**Given data:**
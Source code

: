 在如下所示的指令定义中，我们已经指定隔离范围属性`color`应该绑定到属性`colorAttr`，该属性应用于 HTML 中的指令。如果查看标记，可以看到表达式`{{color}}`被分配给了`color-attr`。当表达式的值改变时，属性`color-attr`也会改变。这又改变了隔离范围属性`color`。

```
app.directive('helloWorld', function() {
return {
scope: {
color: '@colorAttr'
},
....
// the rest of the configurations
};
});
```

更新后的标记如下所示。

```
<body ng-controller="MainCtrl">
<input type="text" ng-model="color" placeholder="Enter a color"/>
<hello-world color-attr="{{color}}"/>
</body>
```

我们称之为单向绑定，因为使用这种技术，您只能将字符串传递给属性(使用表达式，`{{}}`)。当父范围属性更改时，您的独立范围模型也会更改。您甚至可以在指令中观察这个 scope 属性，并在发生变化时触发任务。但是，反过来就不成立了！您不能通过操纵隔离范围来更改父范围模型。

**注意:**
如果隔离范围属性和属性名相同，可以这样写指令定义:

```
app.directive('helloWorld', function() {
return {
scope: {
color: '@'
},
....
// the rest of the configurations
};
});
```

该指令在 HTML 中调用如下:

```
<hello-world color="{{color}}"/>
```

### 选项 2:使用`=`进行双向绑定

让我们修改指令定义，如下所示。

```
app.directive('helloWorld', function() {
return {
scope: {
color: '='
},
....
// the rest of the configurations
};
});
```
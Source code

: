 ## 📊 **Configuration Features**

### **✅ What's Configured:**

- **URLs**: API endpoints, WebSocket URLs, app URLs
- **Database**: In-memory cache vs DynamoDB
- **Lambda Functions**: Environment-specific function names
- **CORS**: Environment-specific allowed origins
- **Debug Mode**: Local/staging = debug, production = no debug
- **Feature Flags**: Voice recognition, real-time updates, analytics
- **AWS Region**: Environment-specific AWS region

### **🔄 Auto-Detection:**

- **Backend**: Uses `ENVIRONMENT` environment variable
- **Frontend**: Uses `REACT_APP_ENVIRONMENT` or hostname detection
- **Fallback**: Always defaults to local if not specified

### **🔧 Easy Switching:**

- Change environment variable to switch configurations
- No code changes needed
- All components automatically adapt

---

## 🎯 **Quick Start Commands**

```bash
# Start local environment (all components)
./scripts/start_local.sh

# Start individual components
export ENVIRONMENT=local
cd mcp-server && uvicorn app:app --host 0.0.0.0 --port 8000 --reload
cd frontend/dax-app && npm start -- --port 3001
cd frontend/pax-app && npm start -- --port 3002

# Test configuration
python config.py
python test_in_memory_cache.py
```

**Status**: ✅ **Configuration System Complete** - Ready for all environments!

**Activity:** A word-for-word restatement of every record above is expected.

**Expected answer:**
Source code

: 在如下所示的指令定义中，我们已经指定隔离范围属性`color`应该绑定到属性`colorAttr`，该属性应用于 HTML 中的指令。如果查看标记，可以看到表达式`{{color}}`被分配给了`color-attr`。当表达式的值改变时，属性`color-attr`也会改变。这又改变了隔离范围属性`color`。

```
app.directive('helloWorld', function() {
return {
scope: {
color: '@colorAttr'
},
....
// the rest of the configurations
};
});
```

更新后的标记如下所示。

```
<body ng-controller="MainCtrl">
<input type="text" ng-model="color" placeholder="Enter a color"/>
<hello-world color-attr="{{color}}"/>
</body>
```

我们称之为单向绑定，因为使用这种技术，您只能将字符串传递给属性(使用表达式，`{{}}`)。当父范围属性更改时，您的独立范围模型也会更改。您甚至可以在指令中观察这个 scope 属性，并在发生变化时触发任务。但是，反过来就不成立了！您不能通过操纵隔离范围来更改父范围模型。

**注意:**
如果隔离范围属性和属性名相同，可以这样写指令定义:

```
app.directive('helloWorld', function() {
return {
scope: {
color: '@'
},
....
// the rest of the configurations
};
});
```

该指令在 HTML 中调用如下:

```
<hello-world color="{{color}}"/>
```

### 选项 2:使用`=`进行双向绑定

让我们修改指令定义，如下所示。

```
app.directive('helloWorld', function() {
return {
scope: {
color: '='
},
....
// the rest of the configurations
};
});
```
Source code

: ## 📊 **Configuration Features**

### **✅ What's Configured:**

- **URLs**: API endpoints, WebSocket URLs, app URLs
- **Database**: In-memory cache vs DynamoDB
- **Lambda Functions**: Environment-specific function names
- **CORS**: Environment-specific allowed origins
- **Debug Mode**: Local/staging = debug, production = no debug
- **Feature Flags**: Voice recognition, real-time updates, analytics
- **AWS Region**: Environment-specific AWS region

### **🔄 Auto-Detection:**

- **Backend**: Uses `ENVIRONMENT` environment variable
- **Frontend**: Uses `REACT_APP_ENVIRONMENT` or hostname detection
- **Fallback**: Always defaults to local if not specified

### **🔧 Easy Switching:**

- Change environment variable to switch configurations
- No code changes needed
- All components automatically adapt

---

## 🎯 **Quick Start Commands**

```bash
# Start local environment (all components)
./scripts/start_local.sh

# Start individual components
export ENVIRONMENT=local
cd mcp-server && uvicorn app:app --host 0.0.0.0 --port 8000 --reload
cd frontend/dax-app && npm start -- --port 3001
cd frontend/pax-app && npm start -- --port 3002

# Test configuration
python config.py
python test_in_memory_cache.py
```

**Status**: ✅ **Configuration System Complete** - Ready for all environments!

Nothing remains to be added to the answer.